DATA FOR THIS EXERCISE START
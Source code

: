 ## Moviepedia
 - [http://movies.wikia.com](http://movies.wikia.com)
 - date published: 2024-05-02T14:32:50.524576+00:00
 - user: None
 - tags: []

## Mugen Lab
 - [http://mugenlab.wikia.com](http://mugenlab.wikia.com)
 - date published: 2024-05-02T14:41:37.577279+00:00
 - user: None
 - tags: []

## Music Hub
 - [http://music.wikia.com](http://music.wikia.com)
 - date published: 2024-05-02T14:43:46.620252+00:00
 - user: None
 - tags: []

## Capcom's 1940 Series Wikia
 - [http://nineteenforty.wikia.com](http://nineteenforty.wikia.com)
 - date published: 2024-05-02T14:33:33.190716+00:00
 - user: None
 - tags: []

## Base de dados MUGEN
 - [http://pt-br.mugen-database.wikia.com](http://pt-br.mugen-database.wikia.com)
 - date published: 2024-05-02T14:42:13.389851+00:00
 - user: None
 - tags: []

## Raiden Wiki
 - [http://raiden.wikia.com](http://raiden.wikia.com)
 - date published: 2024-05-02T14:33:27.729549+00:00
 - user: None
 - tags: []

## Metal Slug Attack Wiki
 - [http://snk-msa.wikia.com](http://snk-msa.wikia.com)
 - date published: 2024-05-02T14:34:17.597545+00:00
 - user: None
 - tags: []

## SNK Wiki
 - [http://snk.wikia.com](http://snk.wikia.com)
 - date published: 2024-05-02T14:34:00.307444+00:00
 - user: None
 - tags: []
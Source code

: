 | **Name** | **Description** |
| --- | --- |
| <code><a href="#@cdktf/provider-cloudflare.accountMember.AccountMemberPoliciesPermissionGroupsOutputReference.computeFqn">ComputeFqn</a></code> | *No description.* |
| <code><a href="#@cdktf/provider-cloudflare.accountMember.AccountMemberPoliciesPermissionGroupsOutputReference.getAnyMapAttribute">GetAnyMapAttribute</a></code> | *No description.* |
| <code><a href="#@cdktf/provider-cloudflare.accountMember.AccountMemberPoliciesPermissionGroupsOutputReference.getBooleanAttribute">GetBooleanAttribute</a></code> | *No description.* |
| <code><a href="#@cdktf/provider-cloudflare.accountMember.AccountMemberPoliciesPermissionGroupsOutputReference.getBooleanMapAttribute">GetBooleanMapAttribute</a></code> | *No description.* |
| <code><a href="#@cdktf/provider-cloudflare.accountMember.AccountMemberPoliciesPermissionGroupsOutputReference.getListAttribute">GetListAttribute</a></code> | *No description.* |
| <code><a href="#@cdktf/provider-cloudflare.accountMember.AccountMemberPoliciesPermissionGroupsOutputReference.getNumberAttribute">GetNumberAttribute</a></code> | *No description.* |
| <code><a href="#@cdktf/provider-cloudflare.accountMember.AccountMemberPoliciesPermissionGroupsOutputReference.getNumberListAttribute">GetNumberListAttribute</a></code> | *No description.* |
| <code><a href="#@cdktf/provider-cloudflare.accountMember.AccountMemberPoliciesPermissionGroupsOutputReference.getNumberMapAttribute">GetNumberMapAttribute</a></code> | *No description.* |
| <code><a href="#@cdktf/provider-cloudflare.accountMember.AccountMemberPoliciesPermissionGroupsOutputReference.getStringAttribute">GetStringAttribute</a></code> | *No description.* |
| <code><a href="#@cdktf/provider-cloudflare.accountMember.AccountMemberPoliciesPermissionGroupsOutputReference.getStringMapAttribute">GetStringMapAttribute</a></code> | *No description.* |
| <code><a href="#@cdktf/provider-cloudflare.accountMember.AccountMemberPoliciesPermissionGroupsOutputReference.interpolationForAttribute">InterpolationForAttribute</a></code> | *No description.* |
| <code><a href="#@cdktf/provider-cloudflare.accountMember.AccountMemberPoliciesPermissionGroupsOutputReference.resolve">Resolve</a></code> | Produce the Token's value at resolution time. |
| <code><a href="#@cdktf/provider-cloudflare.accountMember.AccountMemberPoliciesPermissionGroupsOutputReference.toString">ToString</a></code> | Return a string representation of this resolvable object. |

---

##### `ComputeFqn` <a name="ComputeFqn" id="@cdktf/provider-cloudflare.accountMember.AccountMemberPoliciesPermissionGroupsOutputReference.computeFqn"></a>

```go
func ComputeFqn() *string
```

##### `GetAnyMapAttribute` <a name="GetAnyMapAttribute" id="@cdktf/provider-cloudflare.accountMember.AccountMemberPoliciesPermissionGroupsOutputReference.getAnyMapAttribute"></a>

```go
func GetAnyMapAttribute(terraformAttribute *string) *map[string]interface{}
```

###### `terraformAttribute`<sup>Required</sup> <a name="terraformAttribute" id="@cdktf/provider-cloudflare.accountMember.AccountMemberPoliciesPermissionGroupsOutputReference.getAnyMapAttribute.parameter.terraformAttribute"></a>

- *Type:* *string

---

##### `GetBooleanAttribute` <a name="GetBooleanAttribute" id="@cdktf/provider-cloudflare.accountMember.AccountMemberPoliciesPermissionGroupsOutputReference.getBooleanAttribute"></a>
DATA FOR THIS EXERCISE END
Starting with the first line of the data above, copy each line exactly until you reach the line with "- [http://snk-msa.wikia.com](http://snk-msa.wikia.com)"; include that line as well.

→ OUTPUT FOR THIS EXERCISE
Source code

: ## Moviepedia
 - [http://movies.wikia.com](http://movies.wikia.com)
 - date published: 2024-05-02T14:32:50.524576+00:00
 - user: None
 - tags: []

## Mugen Lab
 - [http://mugenlab.wikia.com](http://mugenlab.wikia.com)
 - date published: 2024-05-02T14:41:37.577279+00:00
 - user: None
 - tags: []

## Music Hub
 - [http://music.wikia.com](http://music.wikia.com)
 - date published: 2024-05-02T14:43:46.620252+00:00
 - user: None
 - tags: []

## Capcom's 1940 Series Wikia
 - [http://nineteenforty.wikia.com](http://nineteenforty.wikia.com)
 - date published: 2024-05-02T14:33:33.190716+00:00
 - user: None
 - tags: []

## Base de dados MUGEN
 - [http://pt-br.mugen-database.wikia.com](http://pt-br.mugen-database.wikia.com)
 - date published: 2024-05-02T14:42:13.389851+00:00
 - user: None
 - tags: []

## Raiden Wiki
 - [http://raiden.wikia.com](http://raiden.wikia.com)
 - date published: 2024-05-02T14:33:27.729549+00:00
 - user: None
 - tags: []

## Metal Slug Attack Wiki
 - [http://snk-msa.wikia.com](http://snk-msa.wikia.com)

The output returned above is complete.